8. Modern creditors avert public cancellation of debts (and making banks a public utility) by pretending that lending provides mutual benefit in which the borrower gains — consumer goods now rather than later, or money to run a business or buy an asset that earns enough to pay back the creditor with interest and still leave a profit for the debtor.
9. This scenario of productive lending does not typify the banking system as a whole. Instead of serving the economy’s production trends, the financial sector (as presently organized) makes the economy top-heavy, by transferring assets and income into the hands of an increasingly hereditary creditor class.

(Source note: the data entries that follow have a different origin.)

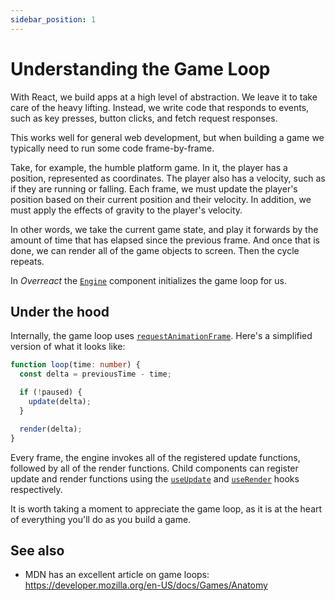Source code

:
 ```yaml
---
sidebar_position: 1
---
```


# Understanding the Game Loop

With React, we build apps at a high level of abstraction. We leave it to take care of the heavy lifting. Instead, we write code that responds to events, such as key presses, button clicks, and fetch request responses.

This works well for general web development, but when building a game we typically need to run some code frame-by-frame.

Take, for example, the humble platform game. In it, the player has a position, represented as coordinates. The player also has a velocity, such as if they are running or falling. Each frame, we must update the player's position based on their current position and their velocity. In addition, we must apply the effects of gravity to the player's velocity.

In other words, we take the current game state, and play it forwards by the amount of time that has elapsed since the previous frame. And once that is done, we can render all of the game objects to screen. Then the cycle repeats.

In _Overreact_ the [`Engine`](../components/engine) component initializes the game loop for us.

## Under the hood

Internally, the game loop uses [`requestAnimationFrame`](https://developer.mozilla.org/en-US/docs/Web/API/window/requestAnimationFrame). Here's a simplified version of what it looks like:

```ts
function loop(time: number) {
  const delta = previousTime - time;

  if (!paused) {
    update(delta);
  }

  render(delta);
}
```

Every frame, the engine invokes all of the registered update functions, followed by all of the render functions. Child components can register update and render functions using the [`useUpdate`](../hooks/use-update) and [`useRender`](../hooks/use-render) hooks respectively.

It is worth taking a moment to appreciate the game loop, as it is at the heart of everything you'll do as you build a game.

## See also

- MDN has an excellent article on game loops: https://developer.mozilla.org/en-US/docs/Games/Anatomy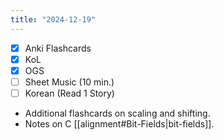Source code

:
 ```yaml
---
title: "2024-12-19"
---
```


- [x] Anki Flashcards
- [x] KoL
- [x] OGS
- [ ] Sheet Music (10 min.)
- [ ] Korean (Read 1 Story)

* Additional flashcards on scaling and shifting.
* Notes on C [[alignment#Bit-Fields|bit-fields]].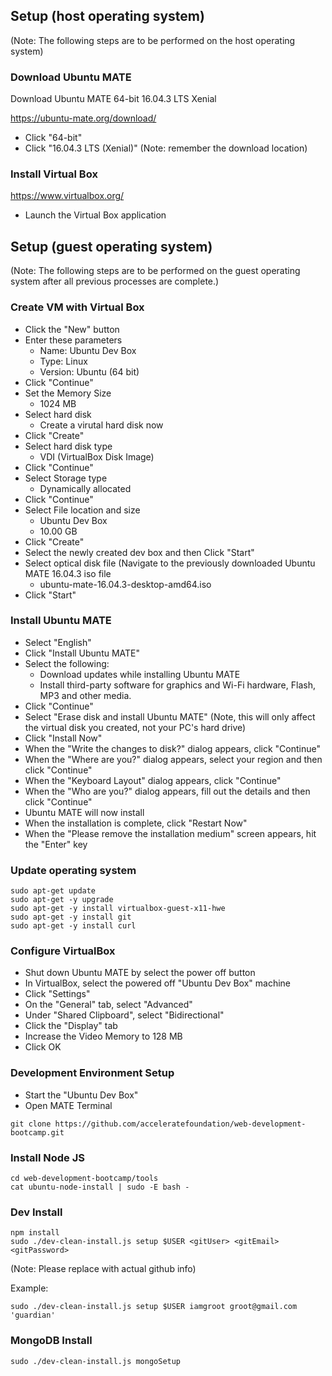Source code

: ## Setup (host operating system)

(Note: The following steps are to be performed on the host operating system)


### Download Ubuntu MATE
Download Ubuntu MATE 64-bit 16.04.3 LTS Xenial

https://ubuntu-mate.org/download/

  - Click "64-bit"
  - Click "16.04.3 LTS (Xenial)" (Note: remember the download location)

### Install Virtual Box
https://www.virtualbox.org/

  - Launch the Virtual Box application

## Setup (guest operating system)

(Note: The following steps are to be performed on the guest operating system after all previous processes are complete.)

### Create VM with Virtual Box

  - Click the "New" button
  - Enter these parameters
    - Name: Ubuntu Dev Box
    - Type: Linux
    - Version: Ubuntu (64 bit)
  - Click "Continue"
  - Set the Memory Size
    - 1024 MB
  - Select hard disk
    - Create a virutal hard disk now
  - Click "Create"
  - Select hard disk type
    - VDI (VirtualBox Disk Image)
  - Click "Continue"
  - Select Storage type
    - Dynamically allocated
  - Click "Continue"
  - Select File location and size
    - Ubuntu Dev Box
    - 10.00 GB
  - Click "Create"
  - Select the newly created dev box and then Click "Start"
  - Select optical disk file (Navigate to the previously downloaded Ubuntu MATE 16.04.3 iso file
    - ubuntu-mate-16.04.3-desktop-amd64.iso
  - Click "Start"

### Install Ubuntu MATE

  - Select "English"
  - Click "Install Ubuntu MATE"
  - Select the following:
    - Download updates while installing Ubuntu MATE
    - Install third-party software for graphics and Wi-Fi hardware, Flash, MP3 and other media.
  - Click "Continue"
  - Select "Erase disk and install Ubuntu MATE" (Note, this will only affect the virtual disk you created, not your PC's hard drive)
  - Click "Install Now"
  - When the "Write the changes to disk?" dialog appears, click "Continue"
  - When the "Where are you?" dialog appears, select your region and then click "Continue"
  - When the "Keyboard Layout" dialog appears, click "Continue"
  - When the "Who are you?" dialog appears, fill out the details and then click "Continue"
  - Ubuntu MATE will now install
  - When the installation is complete, click "Restart Now"
  - When the "Please remove the installation medium" screen appears, hit the "Enter" key


### Update operating system
```
sudo apt-get update
sudo apt-get -y upgrade
sudo apt-get -y install virtualbox-guest-x11-hwe
sudo apt-get -y install git
sudo apt-get -y install curl
```

### Configure VirtualBox

  - Shut down Ubuntu MATE by select the power off button
  - In VirtualBox, select the powered off "Ubuntu Dev Box" machine
  - Click "Settings"
  - On the "General" tab, select "Advanced"
  - Under "Shared Clipboard", select "Bidirectional"
  - Click the "Display" tab
  - Increase the Video Memory to 128 MB
  - Click OK

### Development Environment Setup

  - Start the "Ubuntu Dev Box"
  - Open MATE Terminal

```
git clone https://github.com/acceleratefoundation/web-development-bootcamp.git
```

### Install Node JS
```
cd web-development-bootcamp/tools
cat ubuntu-node-install | sudo -E bash -
```

### Dev Install

```
npm install
sudo ./dev-clean-install.js setup $USER <gitUser> <gitEmail> <gitPassword>
```

(Note: Please replace with actual github info)

Example:

```
sudo ./dev-clean-install.js setup $USER iamgroot groot@gmail.com 'guardian' 
```

### MongoDB Install

```
sudo ./dev-clean-install.js mongoSetup
```

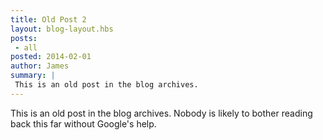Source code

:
 ```yaml
---
title: Old Post 2
layout: blog-layout.hbs
posts:
 - all
posted: 2014-02-01
author: James
summary: |
 This is an old post in the blog archives.
---
```

This is an old post in the blog archives.  Nobody is likely to bother reading back this far without Google's help.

10. The exponential growth of debt shrinks markets and slows and investment, reducing the economy’s ability to pay debts, while increasing the debt/output and debt/income ratios.
11. The rising volume of debt changes the distribution of property ownership unless public authorities intervene to cancel debts and reverse expropriations. In antiquity, royal “Jubilee” proclamations liberated bondservants and restored lands that had been foreclosed.
12. Cancelling debts was politically easiest when governments or public institutions (temples, palaces or civic authorities) were the major creditors, because they were cancelling debts owed to themselves. This is an argument for why governments should be the main suppliers of money and credit as a public utility.
Financial vs. industrial dynamics — and the One Percent vs. the 99 Percent
European and North American public debts appeared to be on their way to being paid off during the relatively war-free century of 1815–1914. The economy’s debt burden seemed likely to be self-amortizing by being linked to industrial capital formation. Bond markets mainly financed railroads and canals (the largest ventures usually being the most corrupt), mining and construction. Wall Street was interested in industry mainly to organize it into trusts and monopolies. Yet most economic writers limited their focus to the promise of rising technology and productivity, assuming that finance and banking would be absorbed into the industrial dynamic.
The threat of interest-bearing claims growing so exponentially as to subvert industrial progress was analyzed mainly by critics from outside the mainstream, many of whom were socialists. Two of the earliest books warning that financial dynamics threatened an economic crisis were published by the Chicago co-operative Charles H. Kerr, best known for publishing Marx’s Capital and Gustavus Myers’ History of the Great American Fortunes. In 1895, J. W. Bennett warned of a rentier caste drawing the world’s wealth into its hands as the inventive powers of industry were outrun by the mathematics of compound interest, “the principle which asserts that a dollar will grow into two dollars in a number of years, and keep on multiplying until it represents all of the wealth on earth.”